Second Life as an Educational Resource

Yes, I know I have really bashed on the game, thanks to the image of the game presented by Jane. It still doesn't appeal to me, but I have to create a lesson plan for Monday's class, based upon elements of the game.

As my semester-long theme doesn't translate well into this virtual world, I came up with an idea based on work I did in last semester's Spanish class. Basically, I wanted to have students walk the Camino de Santiago de Compestela in the Galician region of Spain.

I'd thought I'd found enough content to make this work and use both English and Spanish from my PowerPoint presentation in a lesson plan geared towards third year Spanish students. Alas, what I thought I'd found was really a group, not a location. Back to square one.
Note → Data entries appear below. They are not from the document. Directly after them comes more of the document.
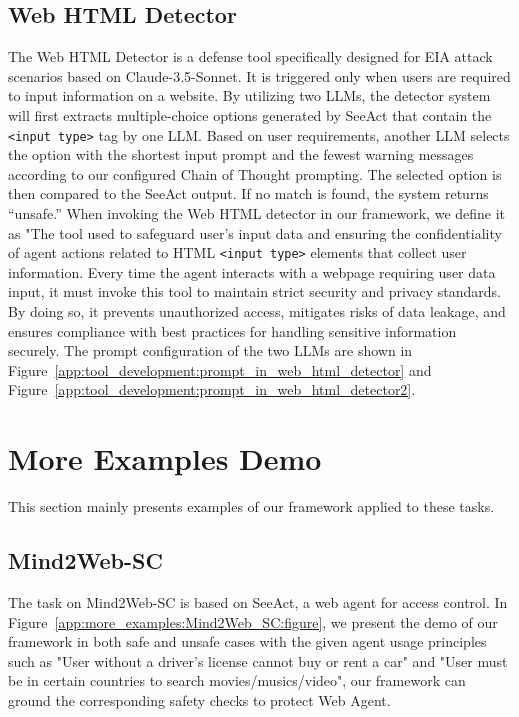 \subsection{Web HTML Detector}
\label{app:tool_development:Web_HTML_Detector}
The Web HTML Detector is a defense tool specifically designed for EIA attack scenarios based on Claude-3.5-Sonnet. It is triggered only when users are required to input information on a website. By utilizing two LLMs, the detector system will first extracts multiple-choice options generated by SeeAct that contain the \texttt{<input type>} tag by one LLM. Based on user requirements, another LLM selects the option with the shortest input prompt and the fewest warning messages according to our configured Chain of Thought prompting. The selected option is then compared to the SeeAct output. If no match is found, the system returns ``unsafe.'' When invoking the Web HTML detector in our framework, we define it as "The tool used to safeguard user's input data and ensuring the confidentiality of agent actions related to HTML \texttt{<input type>} elements that collect user information. Every time the agent interacts with a webpage requiring user data input, it must invoke this tool to maintain strict security and privacy standards. By doing so, it prevents unauthorized access, mitigates risks of data leakage, and ensures compliance with best practices for handling sensitive information securely. The prompt configuration of the two LLMs are shown in Figure~\ref{app:tool_development:prompt_in_web_html_detector} and Figure~\ref{app:tool_development:prompt_in_web_html_detector2}.

\section{More Examples Demo}
This section mainly presents examples of our framework applied to these tasks.
\label{app:more_example}
\subsection{Mind2Web-SC}
\label{app:more_examples:Mind2Web_SC}
The task on Mind2Web-SC is based on SeeAct, a web agent for access control. In Figure~\ref{app:more_examples:Mind2Web_SC:figure}, we present the demo of our framework in both safe and unsafe cases with the given agent usage principles such as "User without a driver's license cannot buy or rent a car" and "User must be in certain countries to search movies/musics/video", our framework can ground the corresponding safety checks to protect Web Agent.

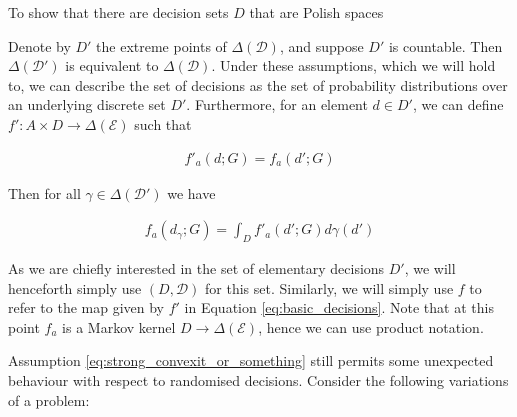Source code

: To show that there are decision sets $D$ that are Polish spaces

Denote by $D'$ the extreme points of $\Delta(\mathcal{D})$, and suppose $D'$ is countable. Then $\Delta(\mathcal{D}')$ is equivalent to $\Delta(\mathcal{D})$. Under these assumptions, which we will hold to, we can describe the set of decisions as the set of probability distributions over an underlying discrete set $D'$. Furthermore, for an element $d\in D'$, we can define $f':A\times D\to \Delta(\mathcal{E})$ such that

\begin{align}
	f'_a(d;G) = f_a(d';G)
\end{align}

Then for all $\gamma\in \Delta(\mathcal{D}')$ we have

\begin{align}
	f_a(d_\gamma;G) = \int_D f'_a(d';G) d\gamma(d') \label{eq:basic_decisions}
\end{align}



As we are chiefly interested in the set of elementary decisions $D'$, we will henceforth simply use $(D,\mathcal{D})$ for this set. Similarly, we will simply use $f$ to refer to the map given by $f'$ in Equation \ref{eq:basic_decisions}. Note that at this point $f_a$ is a Markov kernel $D\to \Delta(\mathcal{E})$, hence we can use product notation.

Assumption \ref{eq:strong_convexit_or_something} still permits some unexpected behaviour with respect to randomised decisions. Consider the following variations of a problem:

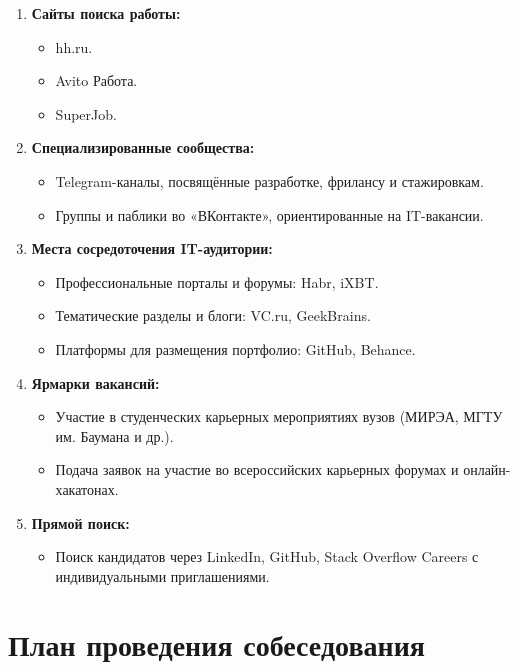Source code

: \documentclass[14pt, russian]{matmex-diploma-custom}
\begin{document}
\begin{enumerate}
    \item \textbf{Сайты поиска работы:}
    \begin{itemize}
        \item hh.ru.
        \item Avito Работа.
        \item SuperJob.
    \end{itemize}

    \item \textbf{Специализированные сообщества:}
    \begin{itemize}
        \item Telegram-каналы, посвящённые разработке, фрилансу и стажировкам.
        \item Группы и паблики во «ВКонтакте», ориентированные на IT-вакансии.
    \end{itemize}

    \item \textbf{Места сосредоточения IT-аудитории:}
    \begin{itemize}
        \item Профессиональные порталы и форумы: Habr, iXBT.
        \item Тематические разделы и блоги: VC.ru, GeekBrains.
        \item Платформы для размещения портфолио: GitHub, Behance.
    \end{itemize}

    \item \textbf{Ярмарки вакансий:}
    \begin{itemize}
        \item Участие в студенческих карьерных мероприятиях вузов (МИРЭА, МГТУ им. Баумана и др.).
        \item Подача заявок на участие во всероссийских карьерных форумах и онлайн-хакатонах.
    \end{itemize}

    \item \textbf{Прямой поиск:}
    \begin{itemize}
        \item Поиск кандидатов через LinkedIn, GitHub, Stack Overflow Careers с индивидуальными приглашениями.
    \end{itemize}
\end{enumerate}

\section{План проведения собеседования}
\end{document}
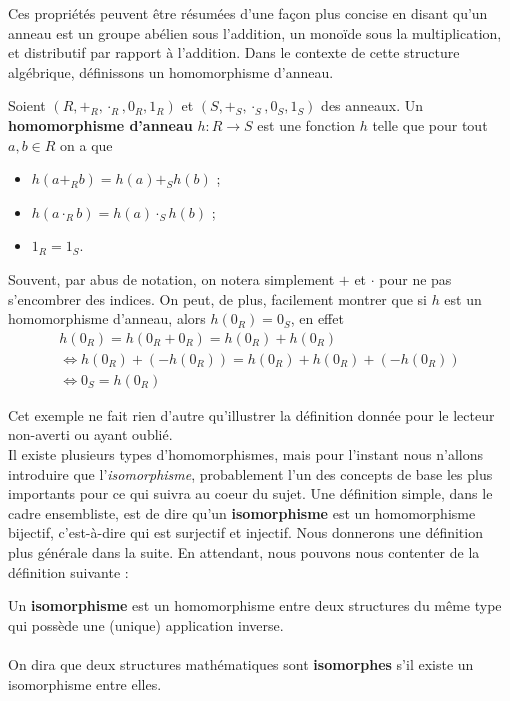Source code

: \documentclass{article}
\begin{document}
\noindent
Ces propriétés peuvent être résumées d'une façon plus concise en disant qu'un anneau est un groupe abélien sous l'addition, un monoïde sous la multiplication, et distributif par rapport à l'addition. Dans le contexte de cette structure algébrique, définissons un homomorphisme d'anneau.

\begin{example}{}
    Soient $(R, +_R, \cdot_R, 0_R, 1_R)$ et $(S, +_S, \cdot_S, 0_S, 1_S)$ des anneaux. Un \textbf{homomorphisme d'anneau} $h:R\to S$ est une fonction $h$ telle que pour tout $a, b\in R$ on a que
    \begin{itemize}[label=\textbullet]
        \item $h(a+_Rb)=h(a)+_Sh(b)$ ;
        \item $h(a\cdot_R b)=h(a)\cdot_Sh(b)$ ;
        \item $1_R = 1_S$.
    \end{itemize}
    Souvent, par abus de notation, on notera simplement $+$ et $\cdot$ pour ne pas s'encombrer des indices. On peut, de plus, facilement montrer que si $h$ est un homomorphisme d'anneau, alors $h(0_R)=0_S$, en effet
    \begin{align*}
        h(0_R)=h(0_R+0_R)=h(0_R)+h(0_R)\\
        \Leftrightarrow h(0_R) + \left(-h(0_R)\right)=h(0_R)+h(0_R)+ \left(-h(0_R)\right)\\
        \Leftrightarrow 0_S=h(0_R)
    \end{align*}
\end{example}

\noindent
Cet exemple ne fait rien d'autre qu'illustrer la définition donnée pour le lecteur non-averti ou ayant oublié.\\

Il existe plusieurs types d'homomorphismes, mais pour l'instant nous n'allons introduire que l'\textit{isomorphisme}, probablement l'un des concepts de base les plus importants pour ce qui suivra au coeur du sujet. Une définition simple, dans le cadre ensembliste, est de dire qu'un \textbf{isomorphisme} est un homomorphisme bijectif, c'est-à-dire qui est surjectif et injectif. Nous donnerons une définition plus générale dans la suite. En attendant, nous pouvons nous contenter de la définition suivante :

\begin{definition}[Isomorphisme]{}
    Un \textbf{isomorphisme} est un homomorphisme entre deux structures du même type qui possède une (unique) application inverse.\\\\On dira que deux structures mathématiques sont \textbf{isomorphes} s'il existe un isomorphisme entre elles.
\end{definition}
\end{document}
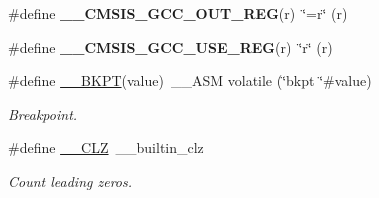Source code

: \begin{DoxyCompactItemize}
\#define {\bfseries \+\_\+\+\_\+\+C\+M\+S\+I\+S\+\_\+\+G\+C\+C\+\_\+\+O\+U\+T\+\_\+\+R\+EG}(r)~\char`\"{}=r\char`\"{} (r)
\item 
\mbox{\label{group___c_m_s_i_s___core___instruction_interface_ga9d94dee7402367961d2cf0accc00fd97}} 
\#define {\bfseries \+\_\+\+\_\+\+C\+M\+S\+I\+S\+\_\+\+G\+C\+C\+\_\+\+U\+S\+E\+\_\+\+R\+EG}(r)~\char`\"{}r\char`\"{} (r)
\item 
\#define \mbox{\hyperlink{group___c_m_s_i_s___core___instruction_interface_ga15ea6bd3c507d3e81c3b3a1258e46397}{\+\_\+\+\_\+\+B\+K\+PT}}(value)~\+\_\+\+\_\+\+A\+SM volatile (\char`\"{}bkpt \char`\"{}\#value)
\begin{DoxyCompactList}\small\item\em Breakpoint. \end{DoxyCompactList}\item 
\#define \mbox{\hyperlink{group___c_m_s_i_s___core___instruction_interface_ga5d5bb1527e042be4a9fa5a33f65cc248}{\+\_\+\+\_\+\+C\+LZ}}~\+\_\+\+\_\+builtin\+\_\+clz
\begin{DoxyCompactList}\small\item\em Count leading zeros. \end{DoxyCompactList}\end{DoxyCompactItemize}

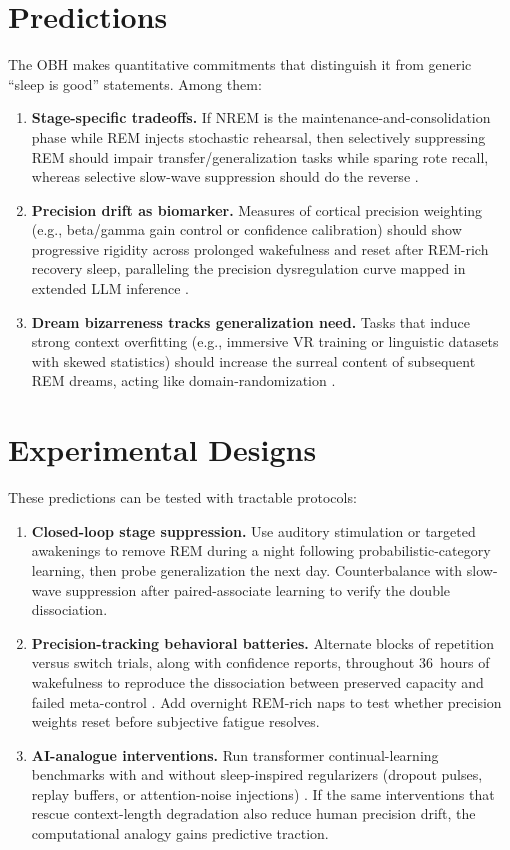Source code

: \section{Predictions}\label{sec:falsifiability_predictions}
The OBH makes quantitative commitments that distinguish it from generic ``sleep is good'' statements. Among them:
\begin{enumerate}
    \item \textbf{Stage-specific tradeoffs.} If NREM is the maintenance-and-consolidation phase while REM injects stochastic
    rehearsal, then selectively suppressing REM should impair transfer/generalization tasks while sparing rote recall, whereas
    selective slow-wave suppression should do the reverse \citep{diekelmann2010}.
    \item \textbf{Precision drift as biomarker.} Measures of cortical precision weighting (e.g., beta/gamma gain control or
    confidence calibration) should show progressive rigidity across prolonged wakefulness and reset after REM-rich recovery sleep,
    paralleling the precision dysregulation curve mapped in extended LLM inference \citep{franklin2023precision}.
    \item \textbf{Dream bizarreness tracks generalization need.} Tasks that induce strong context overfitting (e.g., immersive VR
    training or linguistic datasets with skewed statistics) should increase the surreal content of subsequent REM dreams, acting
    like domain-randomization \citep{hoel2021overfitted}.
\end{enumerate}

\section{Experimental Designs}\label{sec:falsifiability_experiments}
These predictions can be tested with tractable protocols:
\begin{enumerate}
    \item \textbf{Closed-loop stage suppression.} Use auditory stimulation or targeted awakenings to remove REM during a night
    following probabilistic-category learning, then probe generalization the next day. Counterbalance with slow-wave suppression
    after paired-associate learning to verify the double dissociation.
    \item \textbf{Precision-tracking behavioral batteries.} Alternate blocks of repetition versus switch trials, along with
    confidence reports, throughout 36~hours of wakefulness to reproduce the dissociation between preserved capacity and failed
    meta-control \citep{couyoumdjian2010}. Add overnight REM-rich naps to test whether precision weights reset before subjective
    fatigue resolves.
    \item \textbf{AI-analogue interventions.} Run transformer continual-learning benchmarks with and without sleep-inspired
    regularizers (dropout pulses, replay buffers, or attention-noise injections) \citep{chen2023attention_sink, li2024lengthcollapse}. If
the same interventions that rescue context-length degradation also reduce human precision drift, the computational analogy gains
predictive traction.
\end{enumerate}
Then I was thinking I'd bring students on an architectural tour of a Spanish architect (also part of a presentation I'd done), but that also was a bust. Next, the lightbulb went off that I should have students look at the works of Salvador Dalí in their museum settings.

I can find most of the works I'd wanted to include, but none are in el Museo Dalí in St. Petersburg or Teatro y Museo Dalí in Figueres, Spain. Well, they could be there, but I'm not finding either location in Second Life and have no clue how to go about finding them.

Then, there's the matter of how the heck to bookmark the ones that I *did* find.

Oh well, the instructor has made it clear she doesn't expect us to turn in top notch work in a virtual world that takes a long time to learn to navigate. I just wish the virtual world we're working in had these resources so that I could create that first lesson plan. I think it'd be really cool to have students make the same pilgrimage and learn from the experience-without the blisters.